Tuttavia, così in thesi argomentando, Morigi trascura che, come illustrato più sopra, anche la procedura elettorale cartacea con voto segreto, soprattutto nella fase dello scrutinio (ma anche in quella della trasmissione centralizzata) dei voti, e quando si attua in paesi con decine di milioni di votanti, non può mai né garantire al votante certezza circa la correttezza delle operazioni né rendere possibile un controllo completo dell’intera procedura medesima, tanto meno in tempi tali da essere compatibili con l’esigenza dell’opinione pubblica di avere risposte celeri in merito all’esistenza o meno di una legittimazione democratica degli eletti.

Certo, nel voto elettronico la verificabilità dei brogli è più difficoltosa di quanto lo sia con il voto cartaceo, ma si tratta di una differenza di ordine quantitativo, ossia attinente al maggior rischio di brogli (perché minore è la possibilità di verificarli) che il primo esibisce, non già di una differenza di ordine qualitativo, idonea cioè, come invece sostiene Morigi, ad incidere addirittura, sfigurandola irreversibilmente, sulla “costituzione materiale dello Stato”.

3.2.   Eppure anche in altro passaggio del suo testo del 14 settembre 2019, Morigi esprime il convincimento che “è del tutto assurdo dire che una costituzione materiale e una forma di Stato che ha avuto la sua nascita in una  passata epoca tecnologica è la stessa costituzione materiale e forma di Stato dei tempi di Internet”, e lo fa in base all’assunto, introdotto immediatamente prima, “che nelle vicende sociali e politiche i cambiamenti ed i mutamenti non appartenenti stricto sensu all’ambito politico e sociale agiscono su quest’ambito non solo additivamente ma anche qualitativamente”.
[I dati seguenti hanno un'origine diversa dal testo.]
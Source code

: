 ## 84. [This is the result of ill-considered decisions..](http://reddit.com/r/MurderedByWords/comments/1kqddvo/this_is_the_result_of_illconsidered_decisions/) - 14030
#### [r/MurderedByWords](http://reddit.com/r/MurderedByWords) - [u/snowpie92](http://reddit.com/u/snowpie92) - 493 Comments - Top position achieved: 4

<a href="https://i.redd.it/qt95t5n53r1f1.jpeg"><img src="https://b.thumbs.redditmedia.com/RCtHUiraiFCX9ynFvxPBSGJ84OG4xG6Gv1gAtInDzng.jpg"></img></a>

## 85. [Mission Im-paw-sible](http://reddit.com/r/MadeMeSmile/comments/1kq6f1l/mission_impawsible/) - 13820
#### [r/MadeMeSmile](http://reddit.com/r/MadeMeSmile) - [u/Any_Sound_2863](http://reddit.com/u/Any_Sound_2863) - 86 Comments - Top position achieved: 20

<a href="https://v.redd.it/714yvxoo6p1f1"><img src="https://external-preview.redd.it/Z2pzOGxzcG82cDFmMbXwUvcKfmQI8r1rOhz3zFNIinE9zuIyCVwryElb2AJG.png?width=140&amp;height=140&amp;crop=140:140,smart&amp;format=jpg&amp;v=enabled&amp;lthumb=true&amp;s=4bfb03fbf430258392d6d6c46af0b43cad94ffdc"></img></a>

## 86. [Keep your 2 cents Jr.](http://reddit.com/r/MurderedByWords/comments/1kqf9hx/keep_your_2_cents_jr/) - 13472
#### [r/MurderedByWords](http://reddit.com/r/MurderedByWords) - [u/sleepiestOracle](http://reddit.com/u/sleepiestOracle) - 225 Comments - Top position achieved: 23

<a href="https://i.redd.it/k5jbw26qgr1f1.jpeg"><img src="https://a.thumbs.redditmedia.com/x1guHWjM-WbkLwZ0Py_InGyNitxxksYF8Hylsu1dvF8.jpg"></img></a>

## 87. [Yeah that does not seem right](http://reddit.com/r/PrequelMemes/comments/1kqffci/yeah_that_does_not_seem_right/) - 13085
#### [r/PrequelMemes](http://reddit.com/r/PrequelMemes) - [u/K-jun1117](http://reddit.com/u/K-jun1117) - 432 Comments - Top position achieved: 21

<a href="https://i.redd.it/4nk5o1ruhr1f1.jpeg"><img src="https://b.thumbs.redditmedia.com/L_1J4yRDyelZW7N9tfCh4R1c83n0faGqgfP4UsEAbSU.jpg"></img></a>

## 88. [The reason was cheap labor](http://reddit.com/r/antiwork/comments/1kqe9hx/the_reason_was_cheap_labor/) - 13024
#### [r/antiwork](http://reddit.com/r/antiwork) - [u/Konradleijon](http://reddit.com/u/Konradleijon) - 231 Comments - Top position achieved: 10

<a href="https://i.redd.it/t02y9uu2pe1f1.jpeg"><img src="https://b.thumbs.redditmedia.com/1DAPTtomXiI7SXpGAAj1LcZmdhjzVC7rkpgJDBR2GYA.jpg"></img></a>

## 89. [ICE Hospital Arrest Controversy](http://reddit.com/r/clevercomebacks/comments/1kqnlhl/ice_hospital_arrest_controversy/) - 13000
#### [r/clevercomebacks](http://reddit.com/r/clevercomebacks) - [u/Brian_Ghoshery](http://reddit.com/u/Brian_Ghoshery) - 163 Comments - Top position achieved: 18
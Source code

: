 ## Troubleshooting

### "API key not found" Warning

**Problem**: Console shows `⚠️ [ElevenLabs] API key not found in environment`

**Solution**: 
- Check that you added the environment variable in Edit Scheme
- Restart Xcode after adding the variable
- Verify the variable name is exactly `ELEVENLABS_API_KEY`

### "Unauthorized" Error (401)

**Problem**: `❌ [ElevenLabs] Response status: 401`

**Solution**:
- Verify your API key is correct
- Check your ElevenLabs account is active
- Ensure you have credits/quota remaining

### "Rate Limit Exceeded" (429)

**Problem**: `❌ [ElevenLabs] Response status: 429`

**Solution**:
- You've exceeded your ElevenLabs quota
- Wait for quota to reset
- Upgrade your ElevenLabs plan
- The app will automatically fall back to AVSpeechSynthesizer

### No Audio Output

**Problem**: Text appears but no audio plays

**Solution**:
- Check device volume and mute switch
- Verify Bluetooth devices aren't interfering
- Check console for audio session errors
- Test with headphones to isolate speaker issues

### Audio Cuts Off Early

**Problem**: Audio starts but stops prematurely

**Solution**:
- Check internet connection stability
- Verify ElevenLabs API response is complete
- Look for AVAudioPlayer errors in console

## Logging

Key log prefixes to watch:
Senonché, il nesso causale che con tale assunto viene delineato su un piano generale risulta da una petizione di principio, enunciato e non dimostrato, ed allo stesso modo anche il nesso causale specifico, quello in virtù del quale la scoperta ed uso di internet non può non avere determinato un cambiamento della “costituzione materiale e forma di Stato”, risulta meccanico e proclamato in modo apodittico. Al punto da giungersi financo ad una concezione feticistica dell’innovazione tecnologica, quale potenza che plasma e trasforma la struttura e l’essenza dei rapporti poltico e sociali, a loro volta puri elementi passivi, inerti e direi neutri, che subiscono l’azione demonica ed incandescente della prima.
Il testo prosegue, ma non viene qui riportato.